Anwar Sadat at the pyramids of Giza on the outskirts of Cairo in 1977. David Hume Kennerly / Getty Images
Anwar Sadat at the pyramids of Giza on the outskirts of Cairo in 1977. David Hume Kennerly / Getty Images

Feast and famine define Egypt’s economy



If you want to figure where Egypt is going, toss out your economic models. I’ve come up with my own that beats them all.

I call it “seven years feast, seven years famine.”

Maybe I wasn’t the first to come up with it, but as an economic predictor it has worked like a charm.

Let’s start with the current situation. Not many would disagree that we’re in an economic morass at the moment, that began with the 2011 uprising, when tourists and investors fled from the country’s political instability.

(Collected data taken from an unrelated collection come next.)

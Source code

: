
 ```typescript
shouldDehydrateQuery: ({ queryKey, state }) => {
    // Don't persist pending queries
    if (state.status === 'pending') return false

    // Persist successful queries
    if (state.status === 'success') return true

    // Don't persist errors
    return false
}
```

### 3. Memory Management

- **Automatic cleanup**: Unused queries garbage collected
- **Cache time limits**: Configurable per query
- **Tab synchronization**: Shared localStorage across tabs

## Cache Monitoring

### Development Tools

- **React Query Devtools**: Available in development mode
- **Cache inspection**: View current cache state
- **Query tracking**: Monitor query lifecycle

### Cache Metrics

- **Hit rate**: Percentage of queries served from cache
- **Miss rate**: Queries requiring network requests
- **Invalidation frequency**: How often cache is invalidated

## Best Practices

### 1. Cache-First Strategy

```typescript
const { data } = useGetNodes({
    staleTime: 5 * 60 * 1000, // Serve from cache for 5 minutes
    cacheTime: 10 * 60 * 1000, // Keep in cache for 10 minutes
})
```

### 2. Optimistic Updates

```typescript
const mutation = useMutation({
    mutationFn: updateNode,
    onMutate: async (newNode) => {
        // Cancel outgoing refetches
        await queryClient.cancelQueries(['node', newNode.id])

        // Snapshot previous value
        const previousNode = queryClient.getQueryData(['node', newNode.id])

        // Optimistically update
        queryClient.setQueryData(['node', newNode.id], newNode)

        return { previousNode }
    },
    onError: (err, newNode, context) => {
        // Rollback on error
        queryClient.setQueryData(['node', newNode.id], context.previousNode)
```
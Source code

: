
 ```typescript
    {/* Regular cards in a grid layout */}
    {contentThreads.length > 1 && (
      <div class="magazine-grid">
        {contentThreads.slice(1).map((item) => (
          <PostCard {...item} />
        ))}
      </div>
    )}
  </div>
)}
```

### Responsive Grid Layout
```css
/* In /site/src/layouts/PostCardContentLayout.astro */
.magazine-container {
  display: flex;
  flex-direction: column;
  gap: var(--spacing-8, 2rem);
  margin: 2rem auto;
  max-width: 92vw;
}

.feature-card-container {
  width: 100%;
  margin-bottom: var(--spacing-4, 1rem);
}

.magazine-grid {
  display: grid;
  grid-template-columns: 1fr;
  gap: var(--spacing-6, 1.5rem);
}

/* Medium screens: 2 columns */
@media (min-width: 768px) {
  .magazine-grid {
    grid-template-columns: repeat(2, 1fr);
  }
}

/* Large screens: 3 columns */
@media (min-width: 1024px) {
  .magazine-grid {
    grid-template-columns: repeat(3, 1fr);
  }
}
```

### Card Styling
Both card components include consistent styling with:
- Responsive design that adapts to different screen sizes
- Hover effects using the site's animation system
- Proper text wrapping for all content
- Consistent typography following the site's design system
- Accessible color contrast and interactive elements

Subtract seven years from 2011, and we’re in 2004. That was the year that Ahmed Nazif, backed by the then president’s son, Gamal Mubarak, was appointed prime minister and formed a government of economic liberalisers who slashed tariffs and income taxes and floated the Egyptian pound.

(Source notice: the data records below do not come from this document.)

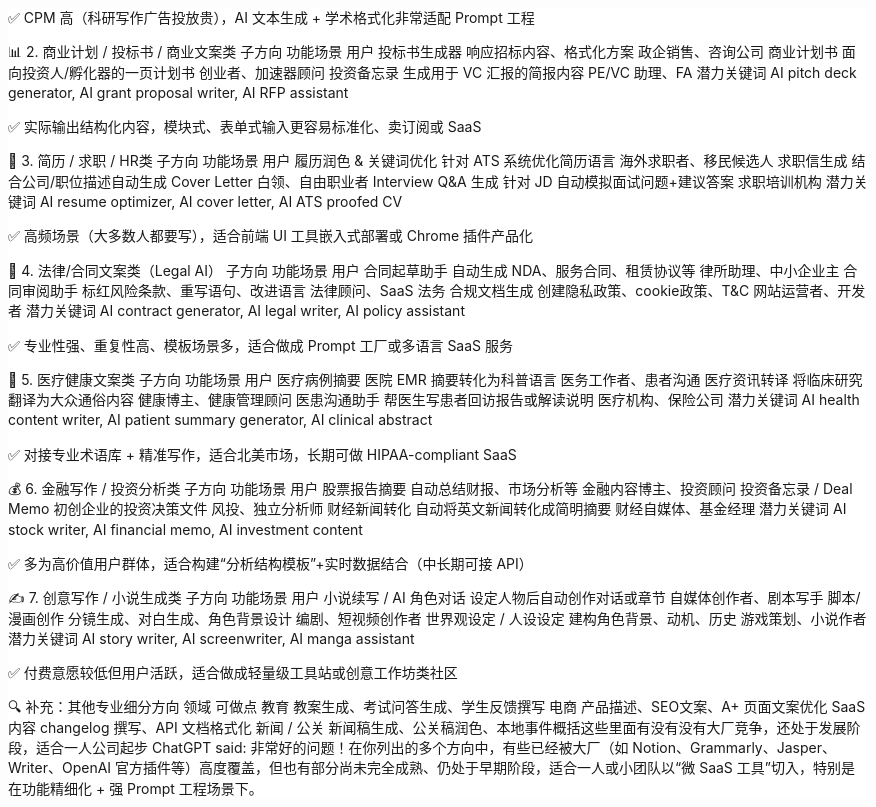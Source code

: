 ✅ CPM 高（科研写作广告投放贵），AI 文本生成 + 学术格式化非常适配 Prompt 工程

📊 2. 商业计划 / 投标书 / 商业文案类
子方向	功能场景	用户
投标书生成器	响应招标内容、格式化方案	政企销售、咨询公司
商业计划书	面向投资人/孵化器的一页计划书	创业者、加速器顾问
投资备忘录	生成用于 VC 汇报的简报内容	PE/VC 助理、FA
潜力关键词	AI pitch deck generator, AI grant proposal writer, AI RFP assistant	

✅ 实际输出结构化内容，模块式、表单式输入更容易标准化、卖订阅或 SaaS

💼 3. 简历 / 求职 / HR类
子方向	功能场景	用户
履历润色 & 关键词优化	针对 ATS 系统优化简历语言	海外求职者、移民候选人
求职信生成	结合公司/职位描述自动生成 Cover Letter	白领、自由职业者
Interview Q&A 生成	针对 JD 自动模拟面试问题+建议答案	求职培训机构
潜力关键词	AI resume optimizer, AI cover letter, AI ATS proofed CV	

✅ 高频场景（大多数人都要写），适合前端 UI 工具嵌入式部署或 Chrome 插件产品化

🧾 4. 法律/合同文案类（Legal AI）
子方向	功能场景	用户
合同起草助手	自动生成 NDA、服务合同、租赁协议等	律所助理、中小企业主
合同审阅助手	标红风险条款、重写语句、改进语言	法律顾问、SaaS 法务
合规文档生成	创建隐私政策、cookie政策、T&C	网站运营者、开发者
潜力关键词	AI contract generator, AI legal writer, AI policy assistant	

✅ 专业性强、重复性高、模板场景多，适合做成 Prompt 工厂或多语言 SaaS 服务

💊 5. 医疗健康文案类
子方向	功能场景	用户
医疗病例摘要	医院 EMR 摘要转化为科普语言	医务工作者、患者沟通
医疗资讯转译	将临床研究翻译为大众通俗内容	健康博主、健康管理顾问
医患沟通助手	帮医生写患者回访报告或解读说明	医疗机构、保险公司
潜力关键词	AI health content writer, AI patient summary generator, AI clinical abstract	

✅ 对接专业术语库 + 精准写作，适合北美市场，长期可做 HIPAA-compliant SaaS

💰 6. 金融写作 / 投资分析类
子方向	功能场景	用户
股票报告摘要	自动总结财报、市场分析等	金融内容博主、投资顾问
投资备忘录 / Deal Memo	初创企业的投资决策文件	风投、独立分析师
财经新闻转化	自动将英文新闻转化成简明摘要	财经自媒体、基金经理
潜力关键词	AI stock writer, AI financial memo, AI investment content	

✅ 多为高价值用户群体，适合构建“分析结构模板”+实时数据结合（中长期可接 API）

✍️ 7. 创意写作 / 小说生成类
子方向	功能场景	用户
小说续写 / AI 角色对话	设定人物后自动创作对话或章节	自媒体创作者、剧本写手
脚本/漫画创作	分镜生成、对白生成、角色背景设计	编剧、短视频创作者
世界观设定 / 人设设定	建构角色背景、动机、历史	游戏策划、小说作者
潜力关键词	AI story writer, AI screenwriter, AI manga assistant	

✅ 付费意愿较低但用户活跃，适合做成轻量级工具站或创意工作坊类社区

🔍 补充：其他专业细分方向
领域	可做点
教育	教案生成、考试问答生成、学生反馈撰写
电商	产品描述、SEO文案、A+ 页面文案优化
SaaS 内容	changelog 撰写、API 文档格式化
新闻 / 公关	新闻稿生成、公关稿润色、本地事件概括这些里面有没有没有大厂竞争，还处于发展阶段，适合一人公司起步
ChatGPT said:
非常好的问题！在你列出的多个方向中，有些已经被大厂（如 Notion、Grammarly、Jasper、Writer、OpenAI 官方插件等）高度覆盖，但也有部分尚未完全成熟、仍处于早期阶段，适合一人或小团队以“微 SaaS 工具”切入，特别是在功能精细化 + 强 Prompt 工程场景下。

At the same time, tourism was just beginning to recover from earlier damage, and natural gas from world-class deposits, newly discovered in the Nile Delta basin, began coming on stream. It was a time of feast, if not equally shared, with annual GDP growth soaring to as high as 7.2 per cent in the 2007-2008 financial year.

The precision of the cycle is uncanny. Go back another seven years and we’re in 1997, the start of an earlier round of economic famine. That was the year of the Asian financial crisis, which caused investors to pull back from emerging markets throughout the world, and a drop in the international price of oil when Egypt was still a net energy exporter.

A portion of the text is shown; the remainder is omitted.